Provisional Rules on Using Foreign Investment to Reorganize State-owned Enterprises 

(Promulgated by the State Economic and Trade Commission, the Ministry of Finance, the State Administration for Industry and Commerce and the State Administration of Foreign Exchange on 8 November 2002 and effective as of 1 January 2003.)

Article 1: These Provisions have been formulated pursuant to the PRC, Company Law, the PRC, Contract Law and State laws and regulations concerning foreign investment and administration of State-owned assets, in order to attract and regulate the use of foreign investment to reorganize State-owned enterprises, promote the strategic restructuring of the State-owned economy, accelerate the pace at which State-owned enterprises establish modern corporate systems and safeguard social stability.

Article 2: These Provisions shall govern the use of foreign investment to reorganize State-owned enterprises and company system enterprises with State-owned equity (with the exception of financial enterprises and listed companies) or to establish them as company system foreign-invested enterprises (hereafter, Use of Foreign Investment to Reorganize State-owned Enterprises).

Article 3: For the purpose of these Provisions, the Use of Foreign Investment to Reorganize State-owned Enterprises shall include the following:

  1. the owner of State-owned property rights in a State-owned enterprise assigns all or part of the property rights to a foreign company, enterprise or other economic organization or individual (Foreign Investor) and the enterprise is reorganized as a foreign-invested enterprise;

  2. the owner of State-owned equity in a company system enterprise assigns all or part of the State-owned equity to a Foreign Investor and the enterprise is reorganized as a foreign-invested enterprise;

  3. the domestic creditor of a State-owned enterprise assigns its claim to a Foreign Investor and the enterprise is reorganized as a foreign-invested enterprise;

  4. a State-owned enterprise or a company system enterprise with State-owned equity sells all or its main assets to a Foreign Investor and the Foreign Investor uses the assets that it purchased, alone or together with the enterprise that sold the assets, to establish a foreign-invested enterprise; or

  5. a State-owned enterprise or a company system enterprise with State-owned equity attracts investment from a Foreign Investor to increase its capital and its shares and the enterprise is reorganized as a foreign-invested enterprise.
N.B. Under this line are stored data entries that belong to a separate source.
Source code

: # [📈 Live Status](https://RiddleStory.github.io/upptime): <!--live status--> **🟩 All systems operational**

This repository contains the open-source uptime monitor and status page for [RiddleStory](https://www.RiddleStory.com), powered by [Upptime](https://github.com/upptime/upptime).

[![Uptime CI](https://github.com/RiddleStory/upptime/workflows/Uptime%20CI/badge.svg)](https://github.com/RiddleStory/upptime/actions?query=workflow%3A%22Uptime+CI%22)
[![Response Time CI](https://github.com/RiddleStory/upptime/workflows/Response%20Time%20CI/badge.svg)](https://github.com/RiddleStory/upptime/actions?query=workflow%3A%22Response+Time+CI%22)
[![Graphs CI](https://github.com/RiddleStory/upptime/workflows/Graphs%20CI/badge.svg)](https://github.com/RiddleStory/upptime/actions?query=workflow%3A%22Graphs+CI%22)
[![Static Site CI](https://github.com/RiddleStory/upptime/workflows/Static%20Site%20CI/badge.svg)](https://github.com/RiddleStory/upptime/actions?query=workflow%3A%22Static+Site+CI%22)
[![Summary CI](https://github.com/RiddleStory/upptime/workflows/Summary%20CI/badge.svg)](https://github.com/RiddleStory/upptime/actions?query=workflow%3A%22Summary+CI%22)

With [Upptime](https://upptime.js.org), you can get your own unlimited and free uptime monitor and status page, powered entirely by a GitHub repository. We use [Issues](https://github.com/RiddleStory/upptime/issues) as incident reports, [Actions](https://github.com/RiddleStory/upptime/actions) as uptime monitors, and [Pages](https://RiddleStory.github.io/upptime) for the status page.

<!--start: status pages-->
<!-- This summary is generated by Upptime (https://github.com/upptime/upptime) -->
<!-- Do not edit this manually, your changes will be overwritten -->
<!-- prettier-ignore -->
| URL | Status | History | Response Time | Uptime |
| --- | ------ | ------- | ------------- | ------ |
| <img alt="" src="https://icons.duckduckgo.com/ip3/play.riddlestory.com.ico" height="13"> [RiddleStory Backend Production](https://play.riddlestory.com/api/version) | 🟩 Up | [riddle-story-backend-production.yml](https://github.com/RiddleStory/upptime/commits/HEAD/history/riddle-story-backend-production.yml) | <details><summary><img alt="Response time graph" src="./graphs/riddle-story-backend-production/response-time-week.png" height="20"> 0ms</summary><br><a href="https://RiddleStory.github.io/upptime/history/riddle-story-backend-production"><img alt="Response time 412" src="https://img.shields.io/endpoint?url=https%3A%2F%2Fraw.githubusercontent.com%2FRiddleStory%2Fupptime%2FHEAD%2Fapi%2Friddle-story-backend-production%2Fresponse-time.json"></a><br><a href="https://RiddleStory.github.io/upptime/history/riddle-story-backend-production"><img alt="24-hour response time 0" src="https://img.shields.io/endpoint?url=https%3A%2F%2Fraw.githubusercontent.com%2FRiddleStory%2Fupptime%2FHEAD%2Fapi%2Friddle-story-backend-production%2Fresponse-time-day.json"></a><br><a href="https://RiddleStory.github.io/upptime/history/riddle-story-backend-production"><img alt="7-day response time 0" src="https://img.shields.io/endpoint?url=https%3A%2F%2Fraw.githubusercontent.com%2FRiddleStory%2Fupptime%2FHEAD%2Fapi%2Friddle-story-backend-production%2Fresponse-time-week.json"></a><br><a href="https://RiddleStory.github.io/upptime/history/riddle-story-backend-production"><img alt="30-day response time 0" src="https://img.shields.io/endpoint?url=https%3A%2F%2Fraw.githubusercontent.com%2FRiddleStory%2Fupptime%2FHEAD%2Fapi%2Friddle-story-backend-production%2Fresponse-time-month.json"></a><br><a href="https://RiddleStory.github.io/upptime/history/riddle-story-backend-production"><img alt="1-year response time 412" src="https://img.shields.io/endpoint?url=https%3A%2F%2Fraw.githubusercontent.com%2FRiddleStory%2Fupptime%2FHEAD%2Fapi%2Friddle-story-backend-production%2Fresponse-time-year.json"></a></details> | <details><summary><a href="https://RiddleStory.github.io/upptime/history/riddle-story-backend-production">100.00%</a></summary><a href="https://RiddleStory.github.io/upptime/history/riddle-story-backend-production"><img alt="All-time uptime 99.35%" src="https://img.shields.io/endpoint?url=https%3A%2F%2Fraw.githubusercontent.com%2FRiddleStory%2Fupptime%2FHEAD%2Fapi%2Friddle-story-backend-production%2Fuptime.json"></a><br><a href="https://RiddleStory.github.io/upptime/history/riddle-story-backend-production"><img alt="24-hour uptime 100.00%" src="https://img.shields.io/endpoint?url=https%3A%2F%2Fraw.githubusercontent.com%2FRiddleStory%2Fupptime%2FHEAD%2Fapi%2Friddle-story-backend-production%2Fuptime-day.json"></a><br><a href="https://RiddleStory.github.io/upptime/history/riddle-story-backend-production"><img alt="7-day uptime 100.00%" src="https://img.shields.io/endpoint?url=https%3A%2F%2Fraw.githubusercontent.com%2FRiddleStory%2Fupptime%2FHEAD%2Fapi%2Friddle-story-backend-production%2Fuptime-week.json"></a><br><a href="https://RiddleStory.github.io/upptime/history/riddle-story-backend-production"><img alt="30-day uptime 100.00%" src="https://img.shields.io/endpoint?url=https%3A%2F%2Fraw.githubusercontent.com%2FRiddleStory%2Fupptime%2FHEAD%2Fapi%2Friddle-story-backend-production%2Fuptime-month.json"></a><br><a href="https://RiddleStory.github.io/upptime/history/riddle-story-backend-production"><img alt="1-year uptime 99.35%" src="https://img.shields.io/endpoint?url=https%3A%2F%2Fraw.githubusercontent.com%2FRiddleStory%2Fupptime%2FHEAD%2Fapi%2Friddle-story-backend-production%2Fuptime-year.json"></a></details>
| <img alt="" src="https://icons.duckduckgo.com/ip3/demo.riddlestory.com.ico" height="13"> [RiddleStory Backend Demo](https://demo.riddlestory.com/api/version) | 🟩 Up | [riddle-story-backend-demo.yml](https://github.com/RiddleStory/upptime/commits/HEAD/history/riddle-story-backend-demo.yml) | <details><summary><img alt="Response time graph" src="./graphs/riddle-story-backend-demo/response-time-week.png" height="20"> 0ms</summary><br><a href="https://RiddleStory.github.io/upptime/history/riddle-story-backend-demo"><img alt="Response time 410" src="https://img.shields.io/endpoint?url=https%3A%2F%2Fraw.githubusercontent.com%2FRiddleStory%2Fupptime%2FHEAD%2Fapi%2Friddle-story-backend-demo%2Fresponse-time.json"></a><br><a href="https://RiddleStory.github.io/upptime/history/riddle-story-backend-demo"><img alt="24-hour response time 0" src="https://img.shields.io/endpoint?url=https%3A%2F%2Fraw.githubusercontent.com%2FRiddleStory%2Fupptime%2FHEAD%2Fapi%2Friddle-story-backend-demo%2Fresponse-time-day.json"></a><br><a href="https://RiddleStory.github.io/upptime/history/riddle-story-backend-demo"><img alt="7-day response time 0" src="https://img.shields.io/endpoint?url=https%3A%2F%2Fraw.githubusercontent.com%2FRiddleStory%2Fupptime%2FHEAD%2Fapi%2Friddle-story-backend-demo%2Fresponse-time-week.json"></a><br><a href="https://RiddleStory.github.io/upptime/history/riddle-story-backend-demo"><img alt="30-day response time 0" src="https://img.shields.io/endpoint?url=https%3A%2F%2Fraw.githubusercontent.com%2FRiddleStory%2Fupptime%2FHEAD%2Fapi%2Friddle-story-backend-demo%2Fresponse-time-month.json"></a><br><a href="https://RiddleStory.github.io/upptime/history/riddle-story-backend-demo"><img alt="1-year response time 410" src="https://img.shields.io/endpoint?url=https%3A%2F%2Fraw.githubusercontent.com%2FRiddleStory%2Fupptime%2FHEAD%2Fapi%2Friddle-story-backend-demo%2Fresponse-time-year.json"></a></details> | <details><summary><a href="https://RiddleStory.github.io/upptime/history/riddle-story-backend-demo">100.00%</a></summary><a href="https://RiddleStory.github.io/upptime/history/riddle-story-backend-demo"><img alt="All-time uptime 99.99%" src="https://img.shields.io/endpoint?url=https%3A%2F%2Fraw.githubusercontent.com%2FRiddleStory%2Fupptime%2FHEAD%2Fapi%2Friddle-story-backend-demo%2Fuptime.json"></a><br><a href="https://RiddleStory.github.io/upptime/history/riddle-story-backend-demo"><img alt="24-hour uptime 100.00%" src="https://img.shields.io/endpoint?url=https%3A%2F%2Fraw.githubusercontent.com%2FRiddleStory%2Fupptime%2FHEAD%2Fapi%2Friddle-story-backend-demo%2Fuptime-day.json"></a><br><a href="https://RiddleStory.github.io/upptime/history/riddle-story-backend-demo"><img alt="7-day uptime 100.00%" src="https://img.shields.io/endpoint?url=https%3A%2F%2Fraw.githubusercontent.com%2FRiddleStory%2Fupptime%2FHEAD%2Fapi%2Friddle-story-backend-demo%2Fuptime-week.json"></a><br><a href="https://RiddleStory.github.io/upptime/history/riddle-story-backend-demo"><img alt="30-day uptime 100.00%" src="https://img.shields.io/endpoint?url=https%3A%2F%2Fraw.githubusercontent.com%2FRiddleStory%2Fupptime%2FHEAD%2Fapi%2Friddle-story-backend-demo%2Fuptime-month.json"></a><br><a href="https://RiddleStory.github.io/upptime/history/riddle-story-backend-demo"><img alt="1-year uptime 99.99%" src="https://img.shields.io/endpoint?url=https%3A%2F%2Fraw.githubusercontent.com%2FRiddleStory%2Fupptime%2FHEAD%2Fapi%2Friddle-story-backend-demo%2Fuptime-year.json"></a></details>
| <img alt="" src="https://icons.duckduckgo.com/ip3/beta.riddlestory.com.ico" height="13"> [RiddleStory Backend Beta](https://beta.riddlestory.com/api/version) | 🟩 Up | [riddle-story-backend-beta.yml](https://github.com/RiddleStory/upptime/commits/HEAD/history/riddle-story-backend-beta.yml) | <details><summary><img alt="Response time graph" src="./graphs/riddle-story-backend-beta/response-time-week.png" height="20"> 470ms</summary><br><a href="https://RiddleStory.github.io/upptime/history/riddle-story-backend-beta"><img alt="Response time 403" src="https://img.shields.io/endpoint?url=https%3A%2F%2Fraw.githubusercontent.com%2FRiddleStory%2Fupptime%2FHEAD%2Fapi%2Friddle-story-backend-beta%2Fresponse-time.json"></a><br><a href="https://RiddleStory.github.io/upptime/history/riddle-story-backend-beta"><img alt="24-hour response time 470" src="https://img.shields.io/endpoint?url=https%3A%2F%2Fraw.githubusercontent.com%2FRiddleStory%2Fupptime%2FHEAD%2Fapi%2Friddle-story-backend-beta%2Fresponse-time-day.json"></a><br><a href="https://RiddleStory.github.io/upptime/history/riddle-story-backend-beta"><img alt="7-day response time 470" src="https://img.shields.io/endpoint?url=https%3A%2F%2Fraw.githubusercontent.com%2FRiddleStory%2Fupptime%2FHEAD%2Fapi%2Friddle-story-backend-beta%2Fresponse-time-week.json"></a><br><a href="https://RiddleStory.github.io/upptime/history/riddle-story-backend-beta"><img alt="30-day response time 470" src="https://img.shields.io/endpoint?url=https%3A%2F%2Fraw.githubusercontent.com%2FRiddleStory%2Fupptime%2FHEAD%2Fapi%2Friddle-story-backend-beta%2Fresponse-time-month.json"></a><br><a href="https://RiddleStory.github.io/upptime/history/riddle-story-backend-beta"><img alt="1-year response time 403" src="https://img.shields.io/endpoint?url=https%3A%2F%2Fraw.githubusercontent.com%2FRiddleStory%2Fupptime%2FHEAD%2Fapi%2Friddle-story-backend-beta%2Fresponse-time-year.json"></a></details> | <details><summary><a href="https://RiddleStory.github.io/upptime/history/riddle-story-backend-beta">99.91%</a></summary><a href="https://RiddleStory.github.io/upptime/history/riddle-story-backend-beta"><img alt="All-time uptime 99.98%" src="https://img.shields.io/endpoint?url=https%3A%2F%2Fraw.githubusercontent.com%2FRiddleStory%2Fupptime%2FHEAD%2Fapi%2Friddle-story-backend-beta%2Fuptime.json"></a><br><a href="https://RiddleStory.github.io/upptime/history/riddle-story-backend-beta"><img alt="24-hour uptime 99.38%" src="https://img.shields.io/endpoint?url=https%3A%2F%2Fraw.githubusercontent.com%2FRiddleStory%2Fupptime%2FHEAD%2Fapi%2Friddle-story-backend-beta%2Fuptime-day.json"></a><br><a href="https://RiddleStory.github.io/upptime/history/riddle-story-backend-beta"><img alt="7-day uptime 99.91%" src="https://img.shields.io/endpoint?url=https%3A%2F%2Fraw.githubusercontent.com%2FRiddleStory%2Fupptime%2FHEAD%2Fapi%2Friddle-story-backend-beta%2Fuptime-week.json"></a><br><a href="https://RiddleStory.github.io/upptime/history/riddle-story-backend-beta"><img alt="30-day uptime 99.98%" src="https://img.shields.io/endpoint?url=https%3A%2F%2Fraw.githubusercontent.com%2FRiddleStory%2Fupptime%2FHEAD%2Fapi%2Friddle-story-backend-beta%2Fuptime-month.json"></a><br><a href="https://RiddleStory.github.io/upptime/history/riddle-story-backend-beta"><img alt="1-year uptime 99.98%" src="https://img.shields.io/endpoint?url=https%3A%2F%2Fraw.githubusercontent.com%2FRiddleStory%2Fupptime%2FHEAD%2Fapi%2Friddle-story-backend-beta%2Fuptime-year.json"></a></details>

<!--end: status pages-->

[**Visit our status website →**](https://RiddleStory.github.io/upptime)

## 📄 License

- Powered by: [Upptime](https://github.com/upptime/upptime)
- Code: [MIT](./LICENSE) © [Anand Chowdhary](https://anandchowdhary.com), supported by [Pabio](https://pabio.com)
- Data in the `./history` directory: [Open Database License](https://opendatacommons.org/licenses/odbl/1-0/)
Article 4: The State-owned enterprises and company system enterprises described in Items (1), (2), (3) and (5) of Article 3 hereof shall be termed "Enterprises to be Reorganized".

The State-owned property rights of State-owned enterprises and the State-owned equity of company system enterprises shall collectively be termed "State-owned Property Rights". The owners of State-owned property rights and State-owned equity shall collectively be termed "Owners of State-owned Property Rights".

The term "Owner of State-owned Property Rights" means a department authorized by the State or an organization, an enterprise owning State-owned capital or other economic organization authorized to invest by the State. The Owners of State-owned Property Rights, creditors of State-owned enterprises that assign their claims and enterprises that sell their assets shall collectively be termed the "Reorganizing Party".

Article 5: The Reorganizing Party shall select a Foreign Investor that satisfies the following conditions:

  1. having the business qualifications and technical level required by the Enterprise to be Reorganized;

  2. having a fine business reputation and management capabilities; and

  3. having a solid financial position and economic strengths.

The Reorganizing Party shall require the Foreign Investor to submit a restructuring programme to improve the enterprise's corporate governance structure and promote the sustained growth of the enterprise. The restructuring programme shall include the development of new products, technical transformation and a related investment plan, measures to strengthen corporate management, etc.

Article 6: The following principles shall be complied with when Using Foreign Investment to Reorganize State-owned Enterprises:

  1. abiding by State laws and regulations and ensuring the economic security of the State;

  2. satisfying the requirements of State industrial policy; if the business scope of the enterprise (including those enterprises in which it has a direct or indirect interest) is in an industry in which foreign investment is prohibited by the Foreign Investment Industrial Guidance Catalogue, Foreign Investors may not participate in the reorganization; if the enterprise is one in which the Chinese party must have a controlling interest or a relative controlling interest, the Chinese party shall maintain its controlling interest or relative controlling interest after the reorganization;

  3. being beneficial in the economic restructuring effort and promoting the optimal deployment of State-owned capital;

  4. emphasizing the introduction of advanced technology and management experience, establishing a compliant corporate governance structure and promoting corporate technical advance and industrial upgrading;

  5. adhering to the principles of openness, fairness, impartiality and good faith, preventing the loss of State-owned assets, not evading, repudiating or suspending the claims of banks and other creditors, not prejudicing the lawful rights and interests of staff and workers and safeguarding the lawful rights and interests of Foreign Investors; and

  6. promoting fair competition and not leading to monopolization of the market.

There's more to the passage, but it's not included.